If one, desperate after being cooped up, felt the need to step outside, they could bring an umbrella, but then it felt like a funeral, like one in a movie. They would look up at the sky, wondering when the gray would dissipate, and even if it did, whether any of the joy and happiness would come back with the sun.
So many chose to stay inside, where at least they would not have to acknowledge the seemingly eternal grayness. And so Old Town stayed, for another long week of rain, rain and waiting.
Svitra Rajkumar, 13
She felt her body plunge into the freezing water and hear muffled voices screaming above her. Although Lucy was sinking deeper and deeper, she felt at peace, and it didn’t hurt. In fact, she felt light, as though she could soar off into the sky any minute now.

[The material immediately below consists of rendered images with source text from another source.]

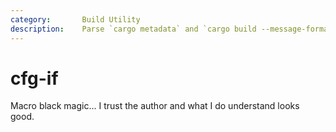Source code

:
 ```yaml
---
category:       Build Utility
description:    Parse `cargo metadata` and `cargo build --message-format=json` output.
---
```


# cfg-if

Macro black magic... I trust the author and what I do understand looks good.
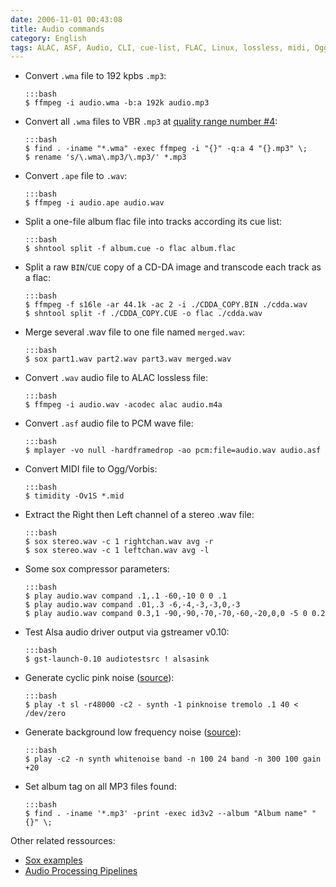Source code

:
 ```yaml
---
date: 2006-11-01 00:43:08
title: Audio commands
category: English
tags: ALAC, ASF, Audio, CLI, cue-list, FLAC, Linux, lossless, midi, Ogg, shntool, sox, PCM, id3v2
---
```


  * Convert `.wma` file to 192 kpbs `.mp3`:

        :::bash
        $ ffmpeg -i audio.wma -b:a 192k audio.mp3

  * Convert all `.wma` files to VBR `.mp3` at [quality range number
    #4](https://trac.ffmpeg.org/wiki/Encode/MP3#VBREncoding):

        :::bash
        $ find . -iname "*.wma" -exec ffmpeg -i "{}" -q:a 4 "{}.mp3" \;
        $ rename 's/\.wma\.mp3/\.mp3/' *.mp3

  * Convert `.ape` file to `.wav`:

        :::bash
        $ ffmpeg -i audio.ape audio.wav

  * Split a one-file album flac file into tracks according its cue list:

        :::bash
        $ shntool split -f album.cue -o flac album.flac

  * Split a raw `BIN`/`CUE` copy of a CD-DA image and transcode each track as a flac:

        :::bash
        $ ffmpeg -f s16le -ar 44.1k -ac 2 -i ./CDDA_COPY.BIN ./cdda.wav
        $ shntool split -f ./CDDA_COPY.CUE -o flac ./cdda.wav

  * Merge several .wav file to one file named `merged.wav`:

        :::bash
        $ sox part1.wav part2.wav part3.wav merged.wav

  * Convert `.wav` audio file to ALAC lossless file:

        :::bash
        $ ffmpeg -i audio.wav -acodec alac audio.m4a

  * Convert `.asf` audio file to PCM wave file:

        :::bash
        $ mplayer -vo null -hardframedrop -ao pcm:file=audio.wav audio.asf

  * Convert MIDI file to Ogg/Vorbis:

        :::bash
        $ timidity -Ov1S *.mid

  * Extract the Right then Left channel of a stereo .wav file:

        :::bash
        $ sox stereo.wav -c 1 rightchan.wav avg -r
        $ sox stereo.wav -c 1 leftchan.wav avg -l

  * Some sox compressor parameters:

        :::bash
        $ play audio.wav compand .1,.1 -60,-10 0 0 .1
        $ play audio.wav compand .01,.3 -6,-4,-3,-3,0,-3
        $ play audio.wav compand 0.3,1 -90,-90,-70,-70,-60,-20,0,0 -5 0 0.2

  * Test Alsa audio driver output via gstreamer v0.10:

        :::bash
        $ gst-launch-0.10 audiotestsrc ! alsasink

  * Generate cyclic pink noise ([source](http://news.ycombinator.com/item?id=3547169)):

        :::bash
        $ play -t sl -r48000 -c2 - synth -1 pinknoise tremolo .1 40 <  /dev/zero

  * Generate background low frequency noise ([source](http://news.ycombinator.com/item?id=3547169)):

        :::bash
        $ play -c2 -n synth whitenoise band -n 100 24 band -n 300 100 gain +20
        
  * Set album tag on all MP3 files found:

        :::bash
        $ find . -iname '*.mp3' -print -exec id3v2 --album "Album name" "{}" \;

Other related ressources:

  * [Sox examples](http://linuxcommand.org/man_pages/soxexam1.html)
  * [Audio Processing Pipelines](http://linuxgazette.net/issue73/chung.html)

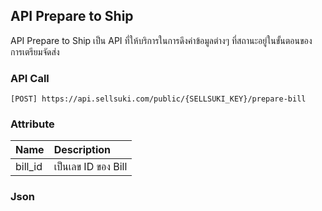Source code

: ## API Prepare to Ship

API Prepare to Ship เป็น API ที่ให้บริการในการดึงค่าข้อมูลต่างๆ ที่สถานะอยู่ในขั้นตอนของการเตรียมจัดส่ง

### API Call

```
[POST] https://api.sellsuki.com/public/{SELLSUKI_KEY}/prepare-bill
```

### Attribute

| **Name** | **Description** |
| :--- | :--- |
| bill\_id | เป็นเลข ID ของ Bill |

### Json

```

```



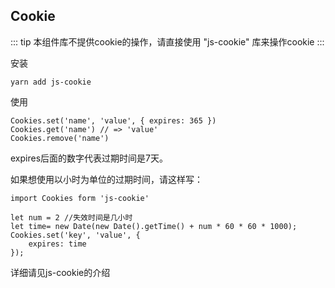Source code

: ## Cookie

::: tip
本组件库不提供cookie的操作，请直接使用 "js-cookie" 库来操作cookie
:::

安装

```
yarn add js-cookie
```

使用

```
Cookies.set('name', 'value', { expires: 365 })
Cookies.get('name') // => 'value'
Cookies.remove('name')
```
expires后面的数字代表过期时间是7天。


如果想使用以小时为单位的过期时间，请这样写：

```
import Cookies form 'js-cookie'
 
let num = 2 //失效时间是几小时
let time= new Date(new Date().getTime() + num * 60 * 60 * 1000);
Cookies.set('key', 'value', {
    expires: time
});
```

详细请见js-cookie的介绍


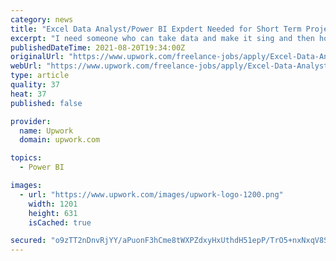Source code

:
 ```yaml
---
category: news
title: "Excel Data Analyst/Power BI Expdert Needed for Short Term Project"
excerpt: "I need someone who can take data and make it sing and then hook it up to a Power BI dashboard for my client. Prefer someone in the U.S. in the Eastern and, potentially, Central time zone."
publishedDateTime: 2021-08-20T19:34:00Z
originalUrl: "https://www.upwork.com/freelance-jobs/apply/Excel-Data-Analyst-Power-Expdert-Needed-for-Short-Term-Project_~018f722e215dfbc4bd/"
webUrl: "https://www.upwork.com/freelance-jobs/apply/Excel-Data-Analyst-Power-Expdert-Needed-for-Short-Term-Project_~018f722e215dfbc4bd/"
type: article
quality: 37
heat: 37
published: false

provider:
  name: Upwork
  domain: upwork.com

topics:
  - Power BI

images:
  - url: "https://www.upwork.com/images/upwork-logo-1200.png"
    width: 1201
    height: 631
    isCached: true

secured: "o9zTT2nDnvRjYY/aPuonF3hCme8tWXPZdxyHxUthdH51epP/TrO5+nxNxqV8Sb2l0ZRb6XSg/ghCFK8NpKRj7EN9btbYEWxG1+ez3cK2jnf8/w0J7BzbHNzwYbVdRqOrYxZkNj1seHCEE2a/WPtJSlQHuCEwardBbN+cXxo8ZUGtUHmKznj+LlmupGXplvSbGlPYycCzaaTU5JHMtOclBFCasfG1VSOJk89c7cIfTWzSF9pkmSf1ymGjaTx7HSrWwrzRIhKvXPo2hvJ1afAL5xzvVtUaN3BNFhVmOYcyZ1Ml7fCaNn/Ujab1fm1P2mDMOYYMm7Isn44NyRWWdJUa0PVP7uXgPwRT0SDWBATm5Oo=;gDJu/DUyvza/zS389qOLJg=="
---
```


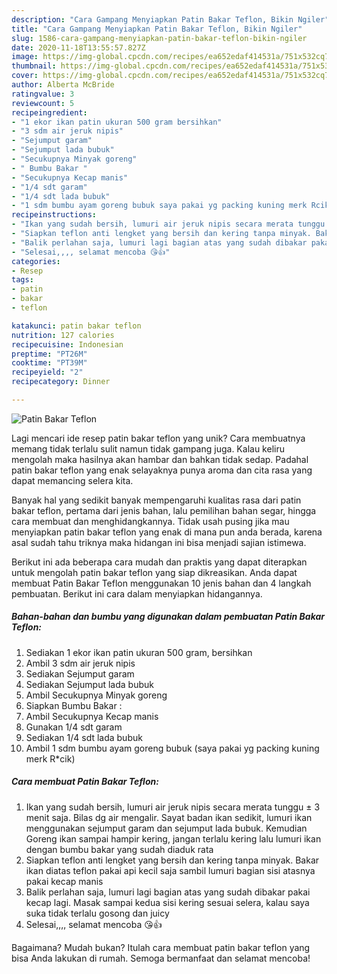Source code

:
 ```yaml
---
description: "Cara Gampang Menyiapkan Patin Bakar Teflon, Bikin Ngiler"
title: "Cara Gampang Menyiapkan Patin Bakar Teflon, Bikin Ngiler"
slug: 1586-cara-gampang-menyiapkan-patin-bakar-teflon-bikin-ngiler
date: 2020-11-18T13:55:57.827Z
image: https://img-global.cpcdn.com/recipes/ea652edaf414531a/751x532cq70/patin-bakar-teflon-foto-resep-utama.jpg
thumbnail: https://img-global.cpcdn.com/recipes/ea652edaf414531a/751x532cq70/patin-bakar-teflon-foto-resep-utama.jpg
cover: https://img-global.cpcdn.com/recipes/ea652edaf414531a/751x532cq70/patin-bakar-teflon-foto-resep-utama.jpg
author: Alberta McBride
ratingvalue: 3
reviewcount: 5
recipeingredient:
- "1 ekor ikan patin ukuran 500 gram bersihkan"
- "3 sdm air jeruk nipis"
- "Sejumput garam"
- "Sejumput lada bubuk"
- "Secukupnya Minyak goreng"
- " Bumbu Bakar "
- "Secukupnya Kecap manis"
- "1/4 sdt garam"
- "1/4 sdt lada bubuk"
- "1 sdm bumbu ayam goreng bubuk saya pakai yg packing kuning merk Rcik"
recipeinstructions:
- "Ikan yang sudah bersih, lumuri air jeruk nipis secara merata tunggu ± 3 menit saja. Bilas dg air mengalir. Sayat badan ikan sedikit, lumuri ikan menggunakan sejumput garam dan sejumput lada bubuk. Kemudian Goreng ikan sampai hampir kering, jangan terlalu kering lalu lumuri ikan dengan bumbu bakar yang sudah diaduk rata"
- "Siapkan teflon anti lengket yang bersih dan kering tanpa minyak. Bakar ikan diatas teflon pakai api kecil saja sambil lumuri bagian sisi atasnya pakai kecap manis"
- "Balik perlahan saja, lumuri lagi bagian atas yang sudah dibakar pakai kecap lagi. Masak sampai kedua sisi kering sesuai selera, kalau saya suka tidak terlalu gosong dan juicy"
- "Selesai,,,, selamat mencoba 😘👍"
categories:
- Resep
tags:
- patin
- bakar
- teflon

katakunci: patin bakar teflon 
nutrition: 127 calories
recipecuisine: Indonesian
preptime: "PT26M"
cooktime: "PT39M"
recipeyield: "2"
recipecategory: Dinner

---
```



![Patin Bakar Teflon](https://img-global.cpcdn.com/recipes/ea652edaf414531a/751x532cq70/patin-bakar-teflon-foto-resep-utama.jpg)

Lagi mencari ide resep patin bakar teflon yang unik? Cara membuatnya memang tidak terlalu sulit namun tidak gampang juga. Kalau keliru mengolah maka hasilnya akan hambar dan bahkan tidak sedap. Padahal patin bakar teflon yang enak selayaknya punya aroma dan cita rasa yang dapat memancing selera kita.

Banyak hal yang sedikit banyak mempengaruhi kualitas rasa dari patin bakar teflon, pertama dari jenis bahan, lalu pemilihan bahan segar, hingga cara membuat dan menghidangkannya. Tidak usah pusing jika mau menyiapkan patin bakar teflon yang enak di mana pun anda berada, karena asal sudah tahu triknya maka hidangan ini bisa menjadi sajian istimewa.




Berikut ini ada beberapa cara mudah dan praktis yang dapat diterapkan untuk mengolah patin bakar teflon yang siap dikreasikan. Anda dapat membuat Patin Bakar Teflon menggunakan 10 jenis bahan dan 4 langkah pembuatan. Berikut ini cara dalam menyiapkan hidangannya.

<!--inarticleads1-->

##### Bahan-bahan dan bumbu yang digunakan dalam pembuatan Patin Bakar Teflon:

1. Sediakan 1 ekor ikan patin ukuran 500 gram, bersihkan
1. Ambil 3 sdm air jeruk nipis
1. Sediakan Sejumput garam
1. Sediakan Sejumput lada bubuk
1. Ambil Secukupnya Minyak goreng
1. Siapkan  Bumbu Bakar :
1. Ambil Secukupnya Kecap manis
1. Gunakan 1/4 sdt garam
1. Sediakan 1/4 sdt lada bubuk
1. Ambil 1 sdm bumbu ayam goreng bubuk (saya pakai yg packing kuning merk R*cik)




<!--inarticleads2-->

##### Cara membuat Patin Bakar Teflon:

1. Ikan yang sudah bersih, lumuri air jeruk nipis secara merata tunggu ± 3 menit saja. Bilas dg air mengalir. Sayat badan ikan sedikit, lumuri ikan menggunakan sejumput garam dan sejumput lada bubuk. Kemudian Goreng ikan sampai hampir kering, jangan terlalu kering lalu lumuri ikan dengan bumbu bakar yang sudah diaduk rata
1. Siapkan teflon anti lengket yang bersih dan kering tanpa minyak. Bakar ikan diatas teflon pakai api kecil saja sambil lumuri bagian sisi atasnya pakai kecap manis
1. Balik perlahan saja, lumuri lagi bagian atas yang sudah dibakar pakai kecap lagi. Masak sampai kedua sisi kering sesuai selera, kalau saya suka tidak terlalu gosong dan juicy
1. Selesai,,,, selamat mencoba 😘👍




Bagaimana? Mudah bukan? Itulah cara membuat patin bakar teflon yang bisa Anda lakukan di rumah. Semoga bermanfaat dan selamat mencoba!
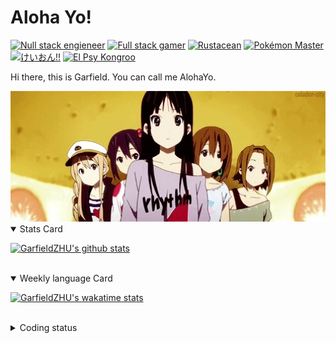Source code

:# Aloha Yo!

[![Null stack engieneer](https://img.shields.io/badge/-Null_stack_engineer-a890f0)](https://github.com/GarfieldZHU)
[![Full stack gamer](https://img.shields.io/badge/-Full_stack_gamer-78c850)](https://steamcommunity.com/profiles/76561198092274492/)
[![Rustacean](https://img.shields.io/badge/-Rustacean-f74c00)](https://www.rust-lang.org/)
[![Pokémon Master](https://img.shields.io/badge/-Pokémon_Master-f8d030)](https://www.pokemon.com/us/pokedex/)
[![けいおん!!](https://img.shields.io/badge/-けいおん!!-f85888)](https://ja.wikipedia.org/wiki/%E6%94%BE%E8%AA%B2%E5%BE%8C%E3%83%86%E3%82%A3%E3%83%BC%E3%82%BF%E3%82%A4%E3%83%A0_(%E3%82%A2%E3%83%AB%E3%83%90%E3%83%A0))
[![El Psy Kongroo](https://img.shields.io/badge/-El_Psy_Kongroo-6890f0)](https://mzh.moegirl.org.cn/zh-hans/El_psy_congroo)


Hi there, this is Garfield. You can call me AlohaYo. 

<img width="640" src="https://raw.githubusercontent.com/GarfieldZHU/GarfieldZHU/master/assets/k-on-5.webp" />


<details open>
<summary>Stats Card</summary>
 
[![GarfieldZHU's github stats](https://github-readme-stats.vercel.app/api?username=GarfieldZHU&show_icons=true&theme=tokyonight)](https://github.com/anuraghazra/github-readme-stats)
 
</details>

<br/>

<details open>
<summary>Weekly language Card</summary>
 
[![GarfieldZHU's wakatime stats](https://github-readme-stats.vercel.app/api/wakatime?username=AlohaYo&theme=nightowl&layout=compact)](https://github.com/GarfieldZHU/GarfieldZHU)


<br/>

</details>

<details>

<summary>Coding status</summary>

<br/>

<!--START_SECTION:waka-->
**🐱 My GitHub Data** 

> 🏆 568 Contributions in the Year 2021
 > 
> 📦 496.5 kB Used in GitHub's Storage 
 > 
> 🚫 Not Opted to Hire
 > 
> 📜 64 Public Repositories 
 > 
> 🔑 36 Private Repositories  
 > 
**I'm an Early 🐤** 

```text
🌞 Morning    142 commits    █████░░░░░░░░░░░░░░░░░░░░   22.68% 
🌆 Daytime    188 commits    ███████░░░░░░░░░░░░░░░░░░   30.03% 
🌃 Evening    218 commits    ████████░░░░░░░░░░░░░░░░░   34.82% 
🌙 Night      78 commits     ███░░░░░░░░░░░░░░░░░░░░░░   12.46%

```


📊 **This Week I Spent My Time On** 

```text
💬 Programming Languages: 
Java                     5 hrs 51 mins       ████████░░░░░░░░░░░░░░░░░   33.33% 
Groovy                   4 hrs 25 mins       ██████░░░░░░░░░░░░░░░░░░░   25.19% 
TypeScript               3 hrs 20 mins       ████░░░░░░░░░░░░░░░░░░░░░   18.96% 
JSON                     1 hr 48 mins        ██░░░░░░░░░░░░░░░░░░░░░░░   10.33% 
JavaScript               1 hr 32 mins        ██░░░░░░░░░░░░░░░░░░░░░░░   8.8%

🔥 Editors: 
IntelliJ                 10 hrs 45 mins      ███████████████░░░░░░░░░░   61.16% 
VS Code                  6 hrs 49 mins       █████████░░░░░░░░░░░░░░░░   38.84%

💻 Operating System: 
Windows                  10 hrs 45 mins      ███████████████░░░░░░░░░░   61.16% 
Mac                      6 hrs 49 mins       █████████░░░░░░░░░░░░░░░░   38.84%

```


 Last Updated on 18/12/2021
<!--END_SECTION:waka-->

</details>
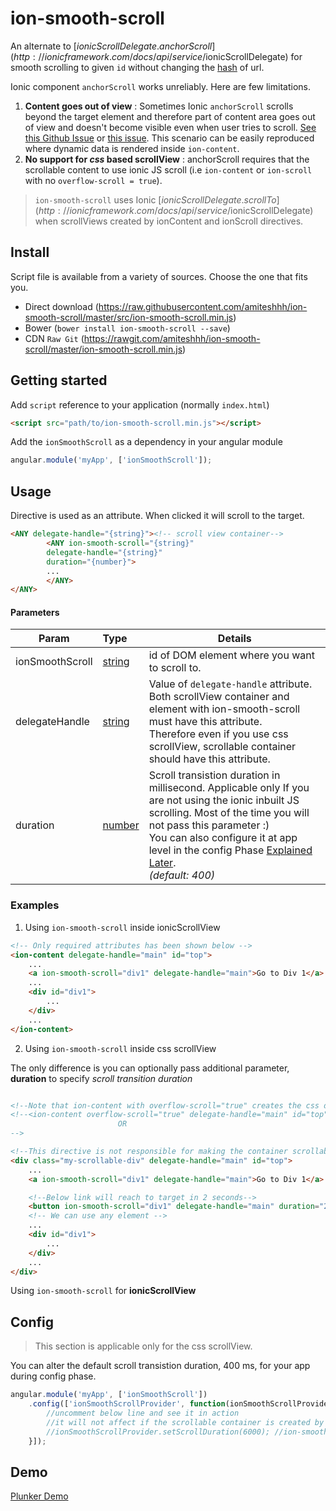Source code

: # ion-smooth-scroll


An alternate to [$ionicScrollDelegate.anchorScroll](http://ionicframework.com/docs/api/service/$ionicScrollDelegate) for  smooth scrolling to given `id` without changing the [hash](https://en.wikipedia.org/wiki/Fragment_identifier) of url.

Ionic component `anchorScroll` works unreliably. Here are few limitations.

1. **Content goes out of view** : Sometimes Ionic `anchorScroll` scrolls beyond the target element and therefore part of content area goes out of view and doesn't become visible even when user tries to scroll. 
[See this Github Issue](https://github.com/driftyco/ionic/issues/508) or [this issue](https://github.com/driftyco/ionic/issues/618). 
This scenario can be easily reproduced where dynamic data is rendered inside `ion-content`.
2. **No support for _css_ based scrollView** : anchorScroll requires that the scrollable content to use ionic JS scroll (i.e `ion-content` or `ion-scroll` with no `overflow-scroll = true`).


> `ion-smooth-scroll` uses Ionic [$ionicScrollDelegate.scrollTo](http://ionicframework.com/docs/api/service/$ionicScrollDelegate) when
scrollViews created by ionContent and ionScroll directives.

## Install

Script file is available from a variety of sources. Choose the one that fits you.

- Direct download (https://raw.githubusercontent.com/amiteshhh/ion-smooth-scroll/master/src/ion-smooth-scroll.min.js)
- Bower (`bower install ion-smooth-scroll --save`)
- CDN `Raw Git`  (https://rawgit.com/amiteshhh/ion-smooth-scroll/master/ion-smooth-scroll.min.js)

## Getting started

Add `script` reference to  your application (normally `index.html`)

```html
<script src="path/to/ion-smooth-scroll.min.js"></script>
```

Add the `ionSmoothScroll` as a dependency in your angular module

```javascript
angular.module('myApp', ['ionSmoothScroll']);
```

## Usage

Directive is used as an attribute. When clicked it will scroll to the target.

```html
<ANY delegate-handle="{string}"><!-- scroll view container-->
        <ANY ion-smooth-scroll="{string}"
        delegate-handle="{string}"
        duration="{number}">
        ...
        </ANY>
</ANY>
```

#### Parameters
| Param        | Type           | Details  |
| ------------- |:-------------| -----|
| ionSmoothScroll | <a href="" class="label type-hint type-hint-string">string</a> | id of DOM element where you want to scroll to.|
| delegateHandle | <a href="">string</a> | Value of `delegate-handle` attribute. Both scrollView container and element with ion-smooth-scroll must have this attribute.<br>Therefore even if you use css scrollView, scrollable container should have this attribute.| 
| duration | <a href="" class="label type-hint type-hint-number">number</a> | Scroll transistion duration in millisecond. Applicable only If you are not using the ionic inbuilt JS scrolling. Most of the time you will not pass this parameter :) <br>You can also configure it at app level in the config Phase [Explained Later](#config).<br> _(default: 400)_ | 



### Examples

1. Using `ion-smooth-scroll` inside ionicScrollView

```html
<!-- Only required attributes has been shown below -->
<ion-content delegate-handle="main" id="top">
    ...
    <a ion-smooth-scroll="div1" delegate-handle="main">Go to Div 1</a>
    ...
    <div id="div1">
        ...
    </div>
    ...
</ion-content>
```


2. Using `ion-smooth-scroll` inside css scrollView

The only difference is you can optionally pass additional parameter, **duration** to specify _scroll transition duration_

```html

<!--Note that ion-content with overflow-scroll="true" creates the css driven scrollable area.-->
<!--<ion-content overflow-scroll="true" delegate-handle="main" id="top">
                        OR
-->

<!--This directive is not responsible for making the container scrollable. You need to write your own css.-->
<div class="my-scrollable-div" delegate-handle="main" id="top">
    ...
    <a ion-smooth-scroll="div1" delegate-handle="main">Go to Div 1</a>

    <!--Below link will reach to target in 2 seconds-->
    <button ion-smooth-scroll="div1" delegate-handle="main" duration="2000">Go to Div 1 in 2 Seconds</button>
    <!-- We can use any element -->
    ...
    <div id="div1">
        ...
    </div>
    ...
</div>
```

Using `ion-smooth-scroll` for **ionicScrollView**

## Config

> This section is applicable only for the css scrollView.

You can alter the default scroll transistion duration, 400 ms, for your app during config phase.

```javascript
angular.module('myApp', ['ionSmoothScroll'])
    .config(['ionSmoothScrollProvider', function(ionSmoothScrollProvider){
        //uncomment below line and see it in action
        //it will not affect if the scrollable container is created by ionic (e.g ion-content or ion-scroll with no overflow-scroll="true")
        //ionSmoothScrollProvider.setScrollDuration(6000); //ion-smooth-scroll will now scroll for 6 seconds to reach the target
    }]);
```

## Demo

[Plunker Demo](https://embed.plnkr.co/Y71E3q/ )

In a split second, her thoughts recollected as she realized her situation. All the tightness disappeared as though it was never there. Instead, it was replaced by a new feeling. It pulled her lower and lower into the water, as Lucy began to panic. Her chest ached for the feeling of air. She tried to move her arms but it was too late.
Lucy had gone far too deep into the seemingly bottomless ocean. She tried to remember the feeling of lightness and peace but that felt like years ago. Her lungs called for the long-gone air at the surface. She stared at the top of the water that was gradually moving further away from her.
Lucy extended her pale hands towards it, trying to grab onto the flowing currents. She was tired of giving up and running away. She was tired of being pushed onto the ground. She was tired of falling. With as much strength as she could muster she pulled herself a little higher, even though her head ached from the pain.